Как бы ни был я мал, но понял, что с рамой нам не справиться. Не поднять, не поставить на санки. Да наши маленькие санки и не годились для такой громадины.

Усталые, молчаливые, мы вернулись домой. Не затопили «буржуйку» — не было сил. И варить на ней было нечего. Дневные пайки хлеба мы съели утром. Надеялись на дядю Колю.

А утром я проснулся и увидел, что мать, ползая на коленях вокруг рамы, пытается отвернуть какие-то винты. Оказалось, что рама скреплена металлическими уголками. В первую минуту я обрадовался. Это же так просто! Отвинтим уголки, разберем раму и отвезем дяде Коле.

Какое изнурительное дело — вывинчивать старые, ржавые, просидевшие, может быть, сто лет в прочном, словно камень, дереве, винты!

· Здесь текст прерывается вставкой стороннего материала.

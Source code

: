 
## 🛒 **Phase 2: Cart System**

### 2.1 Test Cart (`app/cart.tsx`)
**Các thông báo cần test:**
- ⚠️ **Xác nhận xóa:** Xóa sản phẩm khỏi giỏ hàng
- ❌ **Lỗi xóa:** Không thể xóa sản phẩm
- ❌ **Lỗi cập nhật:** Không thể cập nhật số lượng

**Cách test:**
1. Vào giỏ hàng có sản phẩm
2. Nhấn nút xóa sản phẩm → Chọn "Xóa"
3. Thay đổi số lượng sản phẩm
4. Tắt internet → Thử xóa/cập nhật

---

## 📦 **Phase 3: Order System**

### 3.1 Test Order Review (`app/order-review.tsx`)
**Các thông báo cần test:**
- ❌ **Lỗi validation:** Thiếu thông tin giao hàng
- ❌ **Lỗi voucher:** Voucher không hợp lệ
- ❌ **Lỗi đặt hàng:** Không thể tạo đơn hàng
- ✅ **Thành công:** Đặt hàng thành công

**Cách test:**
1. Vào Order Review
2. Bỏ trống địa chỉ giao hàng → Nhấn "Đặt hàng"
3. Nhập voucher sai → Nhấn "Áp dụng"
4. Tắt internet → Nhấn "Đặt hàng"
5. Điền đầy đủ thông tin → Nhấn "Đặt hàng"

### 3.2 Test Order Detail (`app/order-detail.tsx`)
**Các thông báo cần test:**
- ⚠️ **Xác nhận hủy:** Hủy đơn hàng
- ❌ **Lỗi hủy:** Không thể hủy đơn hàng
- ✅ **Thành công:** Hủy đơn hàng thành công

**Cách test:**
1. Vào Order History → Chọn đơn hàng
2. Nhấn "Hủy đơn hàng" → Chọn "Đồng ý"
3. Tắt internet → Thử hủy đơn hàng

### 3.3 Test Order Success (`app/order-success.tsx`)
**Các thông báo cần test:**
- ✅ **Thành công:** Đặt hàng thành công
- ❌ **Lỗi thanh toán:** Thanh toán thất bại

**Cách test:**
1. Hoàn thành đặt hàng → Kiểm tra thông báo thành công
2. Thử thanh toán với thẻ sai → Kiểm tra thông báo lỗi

Шестнадцать винтов. Отвертка скользила с противным скрежетом, срывалась с винта, оставляя лишь легкие царапины на металле. Не было сил прижать ее так, чтобы хоть немного стронуть винт с места. Только бы чуточку вылез он из своей берлоги! Тогда можно зажать его плоскогубцами и крутить, крутить, крутить, с радостью ощущая, что хоть и туго, но винт поддается.

Казалось, эту работу мы не закончим никогда. Но вот последний винт, с приросшими к нему ошметками дерева, падает рядом с другими. Мама целует меня.

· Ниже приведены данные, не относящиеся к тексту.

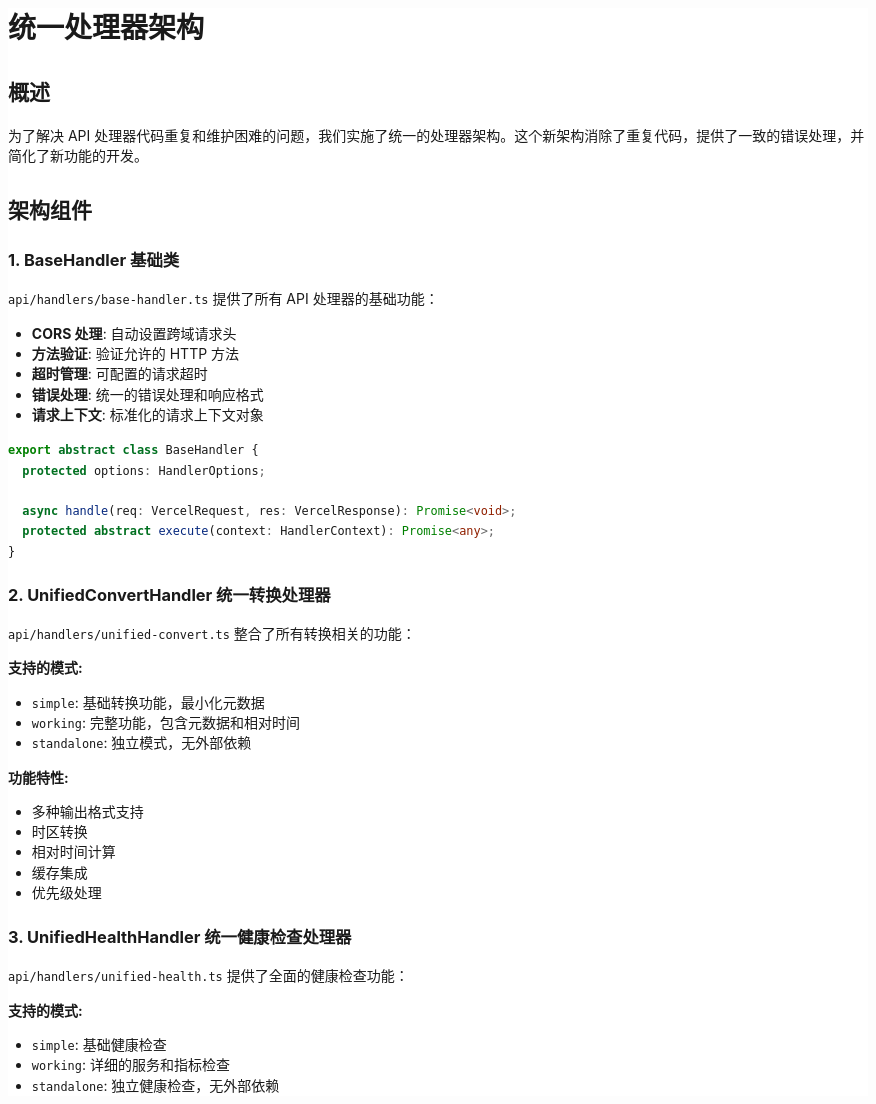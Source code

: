 # 统一处理器架构

## 概述

为了解决 API 处理器代码重复和维护困难的问题，我们实施了统一的处理器架构。这个新架构消除了重复代码，提供了一致的错误处理，并简化了新功能的开发。

## 架构组件

### 1. BaseHandler 基础类

`api/handlers/base-handler.ts` 提供了所有 API 处理器的基础功能：

- **CORS 处理**: 自动设置跨域请求头
- **方法验证**: 验证允许的 HTTP 方法
- **超时管理**: 可配置的请求超时
- **错误处理**: 统一的错误处理和响应格式
- **请求上下文**: 标准化的请求上下文对象

```typescript
export abstract class BaseHandler {
  protected options: HandlerOptions;
  
  async handle(req: VercelRequest, res: VercelResponse): Promise<void>;
  protected abstract execute(context: HandlerContext): Promise<any>;
}
```

### 2. UnifiedConvertHandler 统一转换处理器

`api/handlers/unified-convert.ts` 整合了所有转换相关的功能：

**支持的模式:**
- `simple`: 基础转换功能，最小化元数据
- `working`: 完整功能，包含元数据和相对时间
- `standalone`: 独立模式，无外部依赖

**功能特性:**
- 多种输出格式支持
- 时区转换
- 相对时间计算
- 缓存集成
- 优先级处理

### 3. UnifiedHealthHandler 统一健康检查处理器

`api/handlers/unified-health.ts` 提供了全面的健康检查功能：

**支持的模式:**
- `simple`: 基础健康检查
- `working`: 详细的服务和指标检查
- `standalone`: 独立健康检查，无外部依赖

...Ей стало плохо, когда мы возвращались от дяди Коли. Она села прямо на сугроб и стала судорожно расстегивать пальто, срывать с себя платок.

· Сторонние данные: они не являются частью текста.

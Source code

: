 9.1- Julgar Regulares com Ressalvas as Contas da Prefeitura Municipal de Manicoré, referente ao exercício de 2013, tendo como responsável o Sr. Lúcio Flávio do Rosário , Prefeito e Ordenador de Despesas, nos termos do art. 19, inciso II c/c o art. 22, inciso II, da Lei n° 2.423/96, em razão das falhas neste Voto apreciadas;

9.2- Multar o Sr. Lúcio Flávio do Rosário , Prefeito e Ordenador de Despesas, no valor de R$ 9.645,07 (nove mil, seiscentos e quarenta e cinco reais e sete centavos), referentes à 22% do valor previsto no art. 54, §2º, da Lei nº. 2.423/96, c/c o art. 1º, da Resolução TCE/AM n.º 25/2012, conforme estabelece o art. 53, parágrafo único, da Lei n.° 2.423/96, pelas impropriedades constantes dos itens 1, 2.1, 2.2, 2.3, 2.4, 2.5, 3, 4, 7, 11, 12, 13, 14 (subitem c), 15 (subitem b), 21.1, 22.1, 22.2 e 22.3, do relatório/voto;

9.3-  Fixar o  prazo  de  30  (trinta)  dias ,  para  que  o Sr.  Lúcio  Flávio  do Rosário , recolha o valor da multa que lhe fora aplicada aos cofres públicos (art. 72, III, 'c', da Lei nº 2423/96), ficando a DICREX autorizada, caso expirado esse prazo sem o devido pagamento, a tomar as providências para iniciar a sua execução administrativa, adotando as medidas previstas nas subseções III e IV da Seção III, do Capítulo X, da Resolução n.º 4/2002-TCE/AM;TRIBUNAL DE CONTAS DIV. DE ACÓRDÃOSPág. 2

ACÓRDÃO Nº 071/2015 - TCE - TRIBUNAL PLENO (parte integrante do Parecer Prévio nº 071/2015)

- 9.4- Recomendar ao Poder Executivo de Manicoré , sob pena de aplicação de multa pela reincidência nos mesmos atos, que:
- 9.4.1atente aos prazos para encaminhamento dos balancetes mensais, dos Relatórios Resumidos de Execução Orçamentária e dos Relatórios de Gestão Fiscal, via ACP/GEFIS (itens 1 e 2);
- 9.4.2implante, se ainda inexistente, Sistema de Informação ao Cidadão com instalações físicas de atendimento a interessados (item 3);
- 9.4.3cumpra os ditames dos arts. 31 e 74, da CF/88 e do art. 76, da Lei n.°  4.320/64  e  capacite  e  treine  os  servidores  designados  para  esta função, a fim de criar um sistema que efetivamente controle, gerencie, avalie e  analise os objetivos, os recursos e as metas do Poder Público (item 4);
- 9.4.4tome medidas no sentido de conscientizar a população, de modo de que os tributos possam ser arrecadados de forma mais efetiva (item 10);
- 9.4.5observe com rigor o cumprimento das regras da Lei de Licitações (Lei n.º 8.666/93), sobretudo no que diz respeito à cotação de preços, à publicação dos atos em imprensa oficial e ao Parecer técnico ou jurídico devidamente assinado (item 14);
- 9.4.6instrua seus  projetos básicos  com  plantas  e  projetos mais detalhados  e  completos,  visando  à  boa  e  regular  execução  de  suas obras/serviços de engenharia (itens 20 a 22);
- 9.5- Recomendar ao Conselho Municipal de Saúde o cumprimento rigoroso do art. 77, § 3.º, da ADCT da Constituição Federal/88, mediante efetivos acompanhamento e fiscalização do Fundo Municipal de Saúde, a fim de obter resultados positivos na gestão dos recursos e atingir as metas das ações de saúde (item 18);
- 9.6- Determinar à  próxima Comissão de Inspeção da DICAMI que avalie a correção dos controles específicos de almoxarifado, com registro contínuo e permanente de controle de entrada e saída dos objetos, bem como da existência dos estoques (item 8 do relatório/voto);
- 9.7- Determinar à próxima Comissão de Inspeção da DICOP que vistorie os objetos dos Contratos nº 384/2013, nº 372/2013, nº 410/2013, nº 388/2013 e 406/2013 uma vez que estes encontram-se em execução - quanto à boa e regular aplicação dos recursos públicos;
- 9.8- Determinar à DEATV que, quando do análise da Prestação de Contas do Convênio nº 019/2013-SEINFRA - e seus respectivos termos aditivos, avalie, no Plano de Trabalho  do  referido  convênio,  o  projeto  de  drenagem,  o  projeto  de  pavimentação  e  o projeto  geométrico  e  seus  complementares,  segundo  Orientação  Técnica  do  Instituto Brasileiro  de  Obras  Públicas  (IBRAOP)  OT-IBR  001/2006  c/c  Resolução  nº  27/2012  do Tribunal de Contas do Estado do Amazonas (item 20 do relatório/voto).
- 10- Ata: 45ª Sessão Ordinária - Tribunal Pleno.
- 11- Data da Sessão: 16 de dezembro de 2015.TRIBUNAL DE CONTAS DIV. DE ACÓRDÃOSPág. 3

Я стоял рядом и кричал сквозь рыдания:

— Мамочка, не надо! Мамочка, не надо!

Что было дальше, я помню плохо. Маму везли куда-то на санках, я шел рядом...

...На какое-то время я перестал себя ощущать. Это был не обморок, не забытье. Я ходил, разговаривал а вошедшей в комнату Софьей Николаевной как во сне. Ощущение реального вернулось в тот момент, когда, сидя за столом и помешивая ложечкой в чашке, я говорил ей:

— У вас замечательный дом. Такие книги, прекрасные картины...

— Эта, — Софья Николаевна кивает на картину с парусником, — работы неизвестного голландского мастера. Шестнадцатый век...

— А мне показалось, что это Тернер...

— Вы ошибаетесь, — почему-то радуется она. — Манера очень близкая. Особенно море. Эту картину, когда папа был жив, просили продать Эрмитажу. Предлагали какую-то баснословную сумму. Но он отказался...

Ее папа умер... Нет дяди Коли. Интересно, давно ли, думаю я и сам удивляюсь. Какое это имеет значение? Хотя нет, имеет. Мне хочется знать, насколько дольше моей мамы он прожил.

— Почему отказался? — спрашиваю я. Кофе она приготовила прекрасный, и поджаренный хлеб с сыром кажется мне очень вкусным. — Разве не приятно видеть в музее восхищенных людей у картины, которая когда-то принадлежала вам? А назойливые разгильдяи перестанут ломиться к вам в дом!

Она смеется и смотрит на меня ласково. У нее ласковые глаза. Это я заметил сразу. Ничего не заметил, только ласковые глаза. Я знаю, что нравлюсь некоторым женщинам. Правда, недолго. Что-то отпугивает их.

— Он хотел ее подарить... При условии, если повесят табличку о том, кто подарил... Папа был чуточку тщеславным. Особенно в старости. — Она улыбается грустно и ласково.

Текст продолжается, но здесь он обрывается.